Alright, I told myself, Nancy you are going to step out in faith and do this. This trip, this fundraising. It doesn’t make sense financially, emotionally, time-wise, mentally, but go for it. People might think you’re crazy or selfish or unwise or foolish or whatever, but LEAP into the scary!
But as soon as I decided to “trust” God, I found myself planning EVERYTHING. Writing down how I’m going to plan this event, ask this person for a space, buy these coloring pages for an event. I was going to do this! I was going to earn and work for this trip! Thankfully, before I was too deep in the pit of filling my calendar with CBG events, God told me to stop and breathe. STOP.
So what now? Where is the sweet spot between stepping out in faith & doing things that require courage and asking for help AND stepping out in faith and letting God guide the venues/people/ideas?

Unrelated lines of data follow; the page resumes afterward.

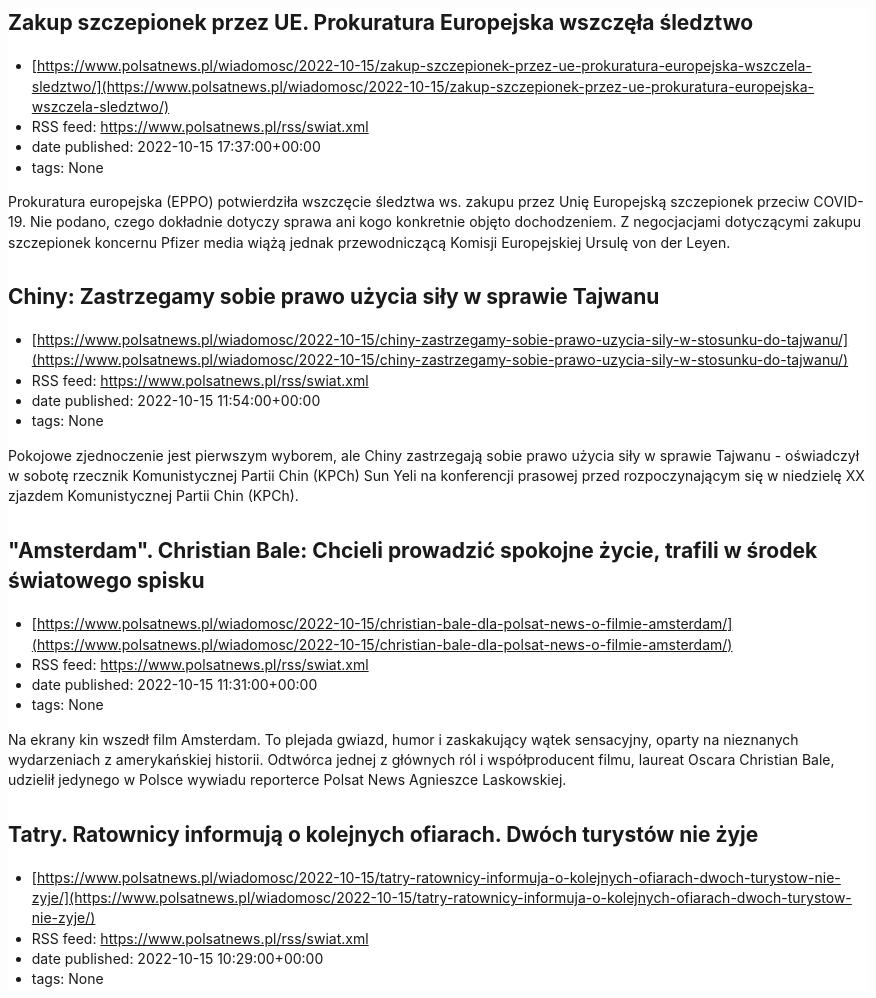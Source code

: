 ## Zakup szczepionek przez UE. Prokuratura Europejska wszczęła śledztwo
 - [https://www.polsatnews.pl/wiadomosc/2022-10-15/zakup-szczepionek-przez-ue-prokuratura-europejska-wszczela-sledztwo/](https://www.polsatnews.pl/wiadomosc/2022-10-15/zakup-szczepionek-przez-ue-prokuratura-europejska-wszczela-sledztwo/)
 - RSS feed: https://www.polsatnews.pl/rss/swiat.xml
 - date published: 2022-10-15 17:37:00+00:00
 - tags: None

Prokuratura europejska (EPPO) potwierdziła wszczęcie śledztwa ws. zakupu przez Unię Europejską szczepionek przeciw COVID-19. Nie podano, czego dokładnie dotyczy sprawa ani kogo konkretnie objęto dochodzeniem. Z negocjacjami dotyczącymi zakupu szczepionek koncernu Pfizer media wiążą jednak przewodniczącą Komisji Europejskiej Ursulę von der Leyen.

## Chiny: Zastrzegamy sobie prawo użycia siły w sprawie Tajwanu
 - [https://www.polsatnews.pl/wiadomosc/2022-10-15/chiny-zastrzegamy-sobie-prawo-uzycia-sily-w-stosunku-do-tajwanu/](https://www.polsatnews.pl/wiadomosc/2022-10-15/chiny-zastrzegamy-sobie-prawo-uzycia-sily-w-stosunku-do-tajwanu/)
 - RSS feed: https://www.polsatnews.pl/rss/swiat.xml
 - date published: 2022-10-15 11:54:00+00:00
 - tags: None

Pokojowe zjednoczenie jest pierwszym wyborem, ale Chiny zastrzegają sobie prawo użycia siły w sprawie Tajwanu - oświadczył w sobotę rzecznik Komunistycznej Partii Chin (KPCh) Sun Yeli na konferencji prasowej przed rozpoczynającym się w niedzielę XX zjazdem Komunistycznej Partii Chin (KPCh).

## "Amsterdam". Christian Bale: Chcieli prowadzić spokojne życie, trafili w środek światowego spisku
 - [https://www.polsatnews.pl/wiadomosc/2022-10-15/christian-bale-dla-polsat-news-o-filmie-amsterdam/](https://www.polsatnews.pl/wiadomosc/2022-10-15/christian-bale-dla-polsat-news-o-filmie-amsterdam/)
 - RSS feed: https://www.polsatnews.pl/rss/swiat.xml
 - date published: 2022-10-15 11:31:00+00:00
 - tags: None

Na ekrany kin wszedł film Amsterdam. To plejada gwiazd, humor i zaskakujący wątek sensacyjny, oparty na nieznanych wydarzeniach z amerykańskiej historii. Odtwórca jednej z głównych ról i współproducent filmu, laureat Oscara Christian Bale, udzielił jedynego w Polsce wywiadu reporterce Polsat News Agnieszce Laskowskiej.

## Tatry. Ratownicy informują o kolejnych ofiarach. Dwóch turystów nie żyje
 - [https://www.polsatnews.pl/wiadomosc/2022-10-15/tatry-ratownicy-informuja-o-kolejnych-ofiarach-dwoch-turystow-nie-zyje/](https://www.polsatnews.pl/wiadomosc/2022-10-15/tatry-ratownicy-informuja-o-kolejnych-ofiarach-dwoch-turystow-nie-zyje/)
 - RSS feed: https://www.polsatnews.pl/rss/swiat.xml
 - date published: 2022-10-15 10:29:00+00:00
 - tags: None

How can I do this by leaning in on my gifts and passions while letting God steer where to lean them? How can I live each moment in a way that requires God strength and not my own strength?
I care about community, deep & real conversations, vulnerability, living into our God given potential and calling, healthy families, delicious food, heart hitting music, engaging in identity talks, uncomfortable dialogue for a united purpose, acting, writing, stories of the marginalized, wine & whiskey. So God, tell me how to direct these for this purpose, for this time!